Curtin is put down as doubtful because, justly or unjustly, he was at the opening of the session so regarded. But Curtin's record shows that generally speaking from the beginning to the end of the session he voted with the anti-machine element. Had the anti-machine forces made a determined effort to organize the Senate and demonstrated a strength of twenty-one votes, which would have been enough to organize,. Curtin would certainly have been with them. The same is true of Welch, and it is probably true of Price. This would have given the anti-machine forces from twenty-two to twenty-four votes, a safe margin to have permitted them to organize the Senate to carry out anti-machine policies.

The machine claquers will no doubt point gleefully to the fact that when the test on the Railroad Regulation bills came, Anthony, Burnett, Estudillo, Hurd and Walker strayed from the anti-machine fold.
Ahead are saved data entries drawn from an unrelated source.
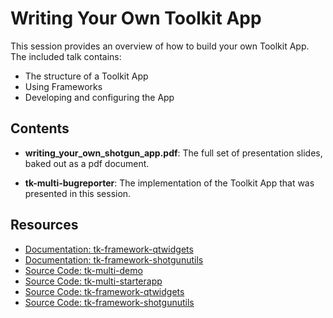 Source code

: 
# Writing Your Own Toolkit App

This session provides an overview of how to build your own Toolkit App. The included
talk contains:

* The structure of a Toolkit App
* Using Frameworks
* Developing and configuring the App

## Contents

* **writing_your_own_shotgun_app.pdf**: The full set of presentation slides, baked out as a pdf document.

* **tk-multi-bugreporter**: The implementation of the Toolkit App that was presented in this session.

## Resources
* [Documentation: tk-framework-qtwidgets](http://developer.shotgunsoftware.com/tk-framework-qtwidgets)
* [Documentation: tk-framework-shotgunutils](http://developer.shotgunsoftware.com/tk-framework-shotgunutils)
* [Source Code: tk-multi-demo](https://github.com/shotgunsoftware/tk-multi-demo)
* [Source Code: tk-multi-starterapp](https://github.com/shotgunsoftware/tk-multi-starterapp)
* [Source Code: tk-framework-qtwidgets](https://github.com/shotgunsoftware/tk-framework-qtwidgets)
* [Source Code: tk-framework-shotgunutils](https://github.com/shotgunsoftware/tk-framework-shotgunutils)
This objection would have more weight had there ever been an anti-machine fold. As a matter of fact, the anti-machine element in the Senate from the day the session opened until it closed was unorganized, and without leaders or detailed plan of action.
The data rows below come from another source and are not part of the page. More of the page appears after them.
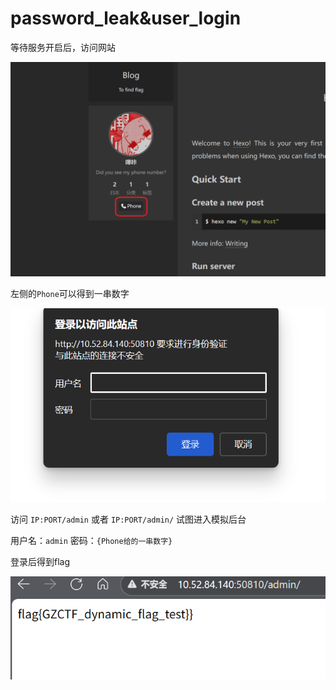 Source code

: # password_leak&user_login

等待服务开启后，访问网站

![image-20251027170206668](assets/image-20251027170206668.png)

左侧的`Phone`可以得到一串数字

![image-20251027170319929](assets/image-20251027170319929.png)

访问 `IP:PORT/admin` 或者 `IP:PORT/admin/` 试图进入模拟后台

用户名：`admin` 密码：`{Phone给的一串数字}`

登录后得到flag

![image-20251027170554877](assets/image-20251027170554877.png)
Admittedly Estudillo and Burnett strayed on the railroad regulation question, but they did so believing the absolute rate provided in the Stetson bill to be unconstitutional. All this will be brought out in the chapters on railroad regulation measures, but in passing, it may be said that Burnett, in the closing hours of the session, stated on the floor of the Senate that he had voted against the Stetson bill and for the Wright bill on the understanding that a constitutional amendment would be passed setting at rest all question of the constitutionality of the absolute rate. The machine leaders misled Senator Burnett. Machine votes defeated the amendment.

Anthony, Estudillo and Walker stood out against the machine in the direct primary fight which followed the defeat of the Stetson bill, and before the fight was over, Burnett had returned to the anti-machine forces.

The case of Senator Hurd is not at all creditable to the machine. But Hurd's instincts and sympathies are not those of Gus Hartman, Hare, Wolfe and Leavitt. Had the anti-machine forces had even semblance of organization there would have been no straying, and the accomplishment of the legislative session of 1909 would have been more satisfactory to the best citizenship of the State.

The fact that the anti-machine forces, without leaders and without organization, stuck together so well as they did is one of the most extraordinary and at the same time encouraging features of the session.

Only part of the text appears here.